The part of the house that has been demolished was our kitchen. We're still living here and have decamped to other parts of the house along with the kitchen units, white goods etc and have set up a temporary kitchen in our snug where the kids' toys were.

I quite fancied writing a blog for a few reasons even if writing about our experience helps preserve my sanity throughout the building process. I also love those before and after photos whether it's of someone else's home or your own so this seems a great way to chart the renovations from the start to finish. It might also make us feel it really was all worth it when we've spent up and are still living on beans on toast even when we have a cooker back.

Just to fill you in, our house is an old Victorian school. It still has a lot of character on the outside, lovely solid buttresses, arched doors and little attic windows but it was converted in the seventies in a rather unsympathetic way. And even though the Seventies seems to be back in fashion it didn't really do the house any favours. Here are a few photos of what the place looked like four years ago when we moved in.

This was a pretty impressive ranch-style fireplace that almost stretched the entire width of the room. More suited to Southern Spain that a period home in North Yorkshire.
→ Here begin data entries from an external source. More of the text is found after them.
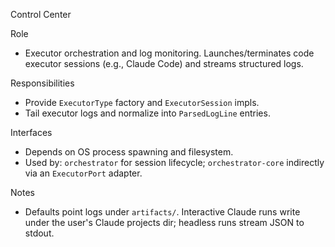 Control Center

Role
- Executor orchestration and log monitoring. Launches/terminates code executor sessions (e.g., Claude Code) and streams structured logs.

Responsibilities
- Provide `ExecutorType` factory and `ExecutorSession` impls.
- Tail executor logs and normalize into `ParsedLogLine` entries.

Interfaces
- Depends on OS process spawning and filesystem.
- Used by: `orchestrator` for session lifecycle; `orchestrator-core` indirectly via an `ExecutorPort` adapter.

Notes
- Defaults point logs under `artifacts/`. Interactive Claude runs write under the user's Claude projects dir; headless runs stream JSON to stdout.

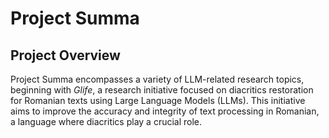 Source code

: # Project Summa

## Project Overview
Project Summa encompasses a variety of LLM-related research topics, beginning with _Glife_, a research initiative focused on diacritics restoration for Romanian texts using Large Language Models (LLMs). This initiative aims to improve the accuracy and integrity of text processing in Romanian, a language where diacritics play a crucial role.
My husband and dad thoroughly enjoyed demolishing this and it has subsequently been replaced with a stone fire surround I found in a shop called Old Flame in Easingwold and a stove by Vermont Castings.

Mmmm. I know florals are in especially given the popularity of Cath Kidston and friends (and believe me I really do love my patterned fabric whether floral, striped or checks) but maybe IKEA had a point when they told us to chuck out our chintz. This bedroom even came with matching curtains, can you believe?

This was our main bedroom. It looks very dark and dingy here but it is actually a lovely light-filled room with great views across open countryside and our neigbouring farm which has a beautiful avenue of lime trees that we look onto. We took out the cupboards to the right and exposed tongue and groove wood panelling which gives it a bit of a New England feel.

What a suntan? This was our Seventies orange varnished staircase, now painted, the treads filled in and carpeted. We could have lost the kids through those gaps.

You can see our old conservatory and flat roof garage attached. These have both been demolished in the building work. The conservatory had a sort of charm I guess and did look nice in summer with plants in and when the children had birthday parties we decorated it with bunting. But it has gradually been rotting and we could never use it in winter so it became a bit of a dumping ground.

And here we are looking back at the same view without conservatory or garage. The plan is to extend our kitchen so it will sit in the same footprint as the conservatory did with a utility room in the garage space. We liked the idea of retaining a glass frontage with a door out onto the patio as this has a lovely view onto our flower borders and the countryside beyond. There will be a study/bedroom above with a balcony that you can sit out on and admire the view across open fields. It gets the afternoon sun so we will be able to sit and watch the sun set. We are also re-roofing and replacing the dormer windows.

Well, I think that is probably enough for starters. A cup of tea is beckoning. See you later and thank you for visiting my blog!